I am more thankful than words can offer for the year I had with my son in the aftermath of his incarceration. Having been deprived of family, he was trying so hard to reconnect with each of us and in that sense he was in a very real way our benefactor, or at least he was mine.
For him and the 16 others of his generation, the roots of family ran deep and I was reminded that while family can be augmented with the closest of friends it cannot be altogether replaced. That whether your family ties are fine as thread or stout as iron, unless you sever them with determined intention, they will always call to you with a gentle tugging.
“These are the people of your youth” they say. “Keep them close, no matter how trying they and a relationship with them might seem at times; they are your people, your identity, a reminder of who you are.”
Tim became a living reminder of familial identity, and I can honestly say there is no greater blessing. If we are fortunate, we have many such blessings. The day we realize we that we have found love. The day our children are born. They day we realize they have become adults. But none of them is greater than a child lost and then returned. It is sometimes only in the losing that we can more completely comprehend the value of what was lost, and in its return, should we be so fortunate, there is an order of magnitude more joy.
That entire year, I yearned not only to reconnect with my son and to establish a renewed father-son bond, I also wanted to be like him. I wanted to emulate the strength he demonstrated in his tenacity to overcome adversity tempered by the tenderness of compassion for others. I wanted to follow his example in the continual forgiveness I saw him mete to everyone. I wanted to be the kind of man my son was becoming.
There was no better example than Father’s Day of that year, June 16, 2013.
I received an unexpected call from Tim that morning. He wished me happy Father’s Day and then announced he was in town, which was a surprise to me.
“Why aren’t you in Fort Worth with your mother? Is this OK with your parole officer?”
“Yes. I have permission to travel. I just have to check in and let him know my whereabouts.”
“So what brings you to town?”
“I’ve met someone, dad.”
“A girl no-doubt.”
“Yes, dad; she’s a girl, and I want you to meet her. Are you free for lunch?”
“Of course.”
I followed the directions to his girlfriend’s house and knocked on the door. He answered and standing behind him was a woman about his age.
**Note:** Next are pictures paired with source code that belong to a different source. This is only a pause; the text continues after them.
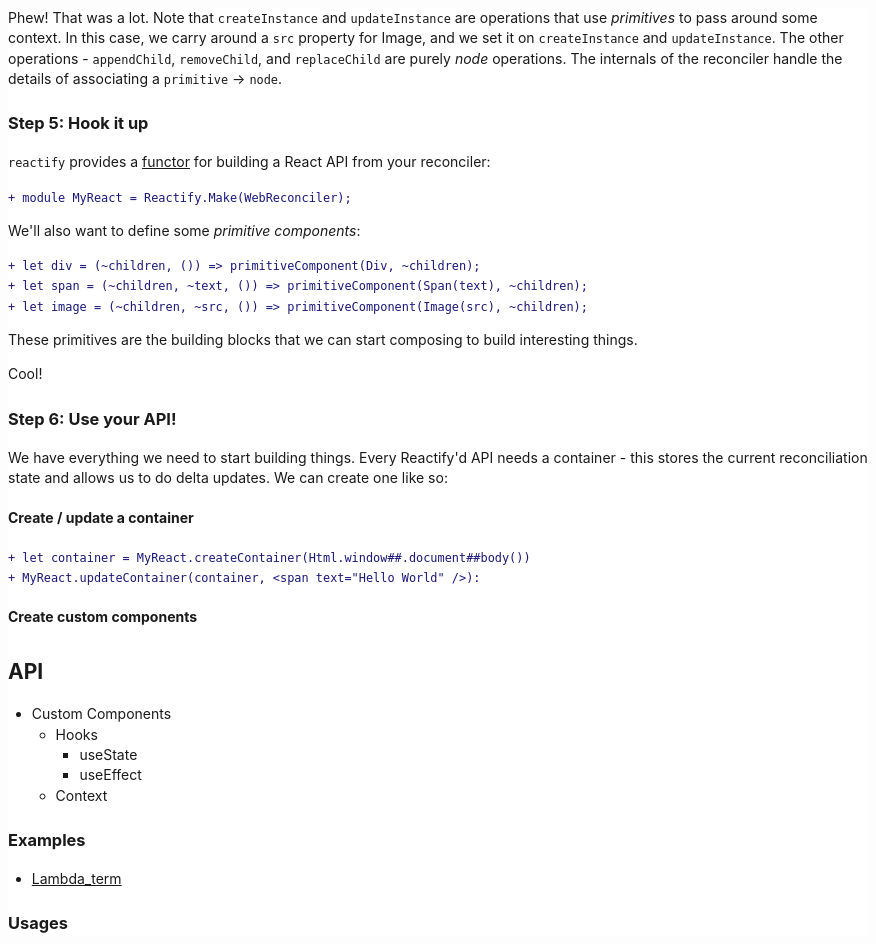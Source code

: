 Phew! That was a lot. Note that `createInstance` and `updateInstance` are operations that use _primitives_ to pass around some context. In this case, we carry around a `src` property for Image, and we set it on `createInstance` and `updateInstance`. The other operations - `appendChild`, `removeChild`, and `replaceChild` are purely _node_ operations. The internals of the reconciler handle the details of associating a `primitive` -> `node`.

### Step 5: Hook it up

`reactify` provides a [functor](https://reasonml.github.io/docs/en/module#module-functions-functors) for building a React API from your reconciler:

```diff
+ module MyReact = Reactify.Make(WebReconciler);
```

We'll also want to define some _primitive components_:

```diff
+ let div = (~children, ()) => primitiveComponent(Div, ~children);
+ let span = (~children, ~text, ()) => primitiveComponent(Span(text), ~children);
+ let image = (~children, ~src, ()) => primitiveComponent(Image(src), ~children);
```

These primitives are the building blocks that we can start composing to build interesting things.

Cool!

### Step 6: Use your API!

We have everything we need to start building things. Every Reactify'd API needs a container - this stores the current reconciliation state and allows us to do delta updates. We can create one like so:

#### Create / update a container

```diff
+ let container = MyReact.createContainer(Html.window##.document##body())
+ MyReact.updateContainer(container, <span text="Hello World" />):
```

#### Create custom components

## API

- Custom Components
    - Hooks
        - useState
        - useEffect
    - Context

### Examples
- [Lambda_term](examples/lambda-term/Lambda_term.re)

### Usages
“Dad, this is Donna. Donna, this is my father.”
In that moment, two things were remarkable. The smile on her face and the fact that he referred to me as father. Her smile, like his, was infectious, large and extending from chin to eyes. There was a closeness between the two of them I had never seen with him before, and it underscored his introductory choice, father.
He directed us to a Chili’s and on the way he and I made small talk as she sat quietly and attentively listening. The small talk continued as we were seated in a booth and the server asked to take our drink order. Tim ordered a beer, which I thought was a parole violation, but I said nothing. I chose instead to share this moment in the way my son chose to spend it and ordered a beer as well.
He raised a toast to me and wished me Happy Father’s day again.
And there we sat, he and I, sharing a beer and conversation, none of which I remember at all. As you might imagination, what was said was not important. It was the being there that counted. I listened and glanced at his new-found love interest as she quietly nodded and smiled.
She seemed to have a knowing that this was an important moment for the two of us and I imagined that the two of them spoke about it in anticipation of my arrival.
I wonder, were you nervous as I was? Did you wonder as I did about whether this might be the moment where we once again found each other? Did you think as I did that this meeting was perhaps divinely appointed to reunite father and son?
I experienced all of that, and when all was said and done, we shared a beer, a meal, and our lives such as they were in that moment. And I saw the need of a son to be connected to his father. It was so clearly a deep, burning need to feel the closeness we lost two decades prior. And in that moment I recalled my desire to be like him and all the wonderful things I could see in him.
It wasn’t until much, much later after his accident that I came to understand why this sense of his drive for re-connection was so clear to me. This understanding materialized during one of several conversations I had with his best friend, Amber.
“He wanted so badly to have that father-son bond with you. He craved it.”
“I sensed that in him.”
“You were the man he wanted to be. He wanted be just like you. He saw that you understood how to forgive and to love in spite of how you might have been wronged. He looked up to you and that’s why he wanted to be in your life, to live your example.”
There are moments when our children turn the tables on us. I thought I knew my son, and I did in the sense that I knew his character, his heart, his intention in nearly every circumstance, but this revelation momentarily shattered my thinking.
Until that moment it never occurred to me that he might want to be like me. Even in our deepest estrangement as I called to him in private moments of prayer, it never occurred to me that he might look at me and see a man he wanted to be.
And as is so often the case, life presents an amazing irony. In the bright moments, I wanted to be like him, without an awareness of his reciprocation. And while this more complete understanding of my son is a great blessing, I can only wish that we had this knowing together while he was still with us.
This is the thing I learned in the last year of my time with my son:
Life is filled with invaluable blessings tempered by regrets that underscore just how wonderful each blessing is.